As much as President Gibson would like to argue that the Lech Walesa Hall (LWH) issue is a complex one, it is not. Polish politician and Noble Peace Prize winner Lech Walesa has made a series of homophobic comments and refuses to apologize for them. His actions have made a major component of the NEIU student body feel unsafe and marginalized. It is the president’s duty to ensure the safety and well-being of all students at NEIU. She is failing in that charge.
NEIU’s Executive Director of Institutional Research and Assessment, Blaise Masini, provided the following information about current student demographics: 5938 (73.3%) do not identify as LGBTQ; 441 (5.4%) identify as LGBTQ and 1724 (21.3%) did not answer the question on the application or they applied before we started asking (approx. fall 2014).
Masini also said, “We don’t have solid data on sexual orientation for two reasons. One, we have only been collecting it from new freshmen and new transfer students for a few years. Second, because the question is optional, many students opt out.”

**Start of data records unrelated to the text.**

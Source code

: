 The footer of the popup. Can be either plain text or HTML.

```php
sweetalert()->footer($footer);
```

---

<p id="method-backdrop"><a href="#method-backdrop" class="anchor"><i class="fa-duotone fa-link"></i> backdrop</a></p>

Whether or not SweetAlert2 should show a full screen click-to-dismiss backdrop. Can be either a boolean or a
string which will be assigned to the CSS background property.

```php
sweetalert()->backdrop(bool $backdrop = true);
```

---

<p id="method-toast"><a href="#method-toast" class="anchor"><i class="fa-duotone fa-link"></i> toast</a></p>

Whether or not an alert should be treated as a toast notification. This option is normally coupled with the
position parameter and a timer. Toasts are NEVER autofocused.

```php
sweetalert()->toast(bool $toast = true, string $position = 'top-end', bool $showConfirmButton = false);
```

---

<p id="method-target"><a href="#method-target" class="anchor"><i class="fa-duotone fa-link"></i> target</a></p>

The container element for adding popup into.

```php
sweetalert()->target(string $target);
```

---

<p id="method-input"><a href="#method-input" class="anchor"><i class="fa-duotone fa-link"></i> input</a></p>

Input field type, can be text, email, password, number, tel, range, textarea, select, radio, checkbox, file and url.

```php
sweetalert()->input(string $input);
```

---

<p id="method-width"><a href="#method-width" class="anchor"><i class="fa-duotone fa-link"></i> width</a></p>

While we don’t have the clearest picture of how many NEIU students identify as LGBTQ, the fact is they make up a part of the student body, which makes NEIU special. Just because someone doesn’t identify themselves as LGBTQ, doesn’t mean they aren’t negatively impacted by homophobia and bigotry. The truth is, even if no students identified as LGBTQ, which is statistically improbable, the hall’s name should be changed. Walesa’s words and deeds do not represent NEIU.
I conducted a survey by asking thirty NEIU students if a building on campus was known as a homophobe should it be changed, 29 said yes, zero said no,and one was indifferent. That sample size shows a statistical majority. There is also the fact that former President Sharon Hahs vetoed the decision to change the name at the last minute.
Students and faculty have asked for the name to change and for some reason the powers that be at NEIU refuse to acknowledge them. Perhaps enrollment is low because NEIU doesn’t feel like a place that supports its students.
Sometimes when you love something, it is important to be critical of it to ensure it continues to change for the better. Allowing the name of a man, whose harmful rhetoric has damaged countless lives, to be proudly displayed at our school is in opposition of everything NEIU is supposed to stand for. To not condemn Walesa and his words is showing support for what he has said. Silence is agreement and the silence from Gibson and her office is deafening.